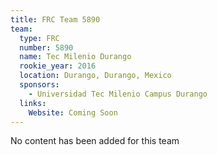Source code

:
 ```yaml
---
title: FRC Team 5890
team:
  type: FRC
  number: 5890
  name: Tec Milenio Durango
  rookie_year: 2016
  location: Durango, Durango, Mexico
  sponsors:
    - Universidad Tec Milenio Campus Durango
  links:
    Website: Coming Soon
---
```

No content has been added for this team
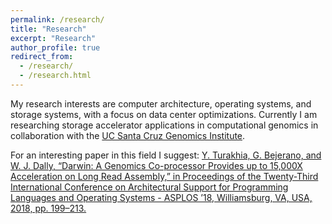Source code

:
 ```yaml
---
permalink: /research/
title: "Research"
excerpt: "Research"
author_profile: true
redirect_from: 
  - /research/
  - /research.html
---
```


My research interests are computer architecture, operating systems, and storage systems, with a focus on data center
optimizations. Currently I am researching storage accelerator applications in computational genomics in collaboration
with the [UC Santa Cruz Genomics Institute](https://ucscgenomics.soe.ucsc.edu/).

For an interesting paper in this field I suggest: [Y. Turakhia, G. Bejerano, and W. J. Dally, “Darwin: A Genomics Co-processor Provides up to 15,000X Acceleration on Long Read Assembly,” in Proceedings of the Twenty-Third International Conference on Architectural Support for Programming Languages and Operating Systems  - ASPLOS ’18, Williamsburg, VA, USA, 2018, pp. 199–213.](https://stanford.edu/~yatisht/pubs/darwin.pdf)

__Aim of the exercise__. Please copy each line of the entries in which the word "Durango" shows up.

__Your solution__.
  name: Tec Milenio Durango
  location: Durango, Durango, Mexico
    - Universidad Tec Milenio Campus Durango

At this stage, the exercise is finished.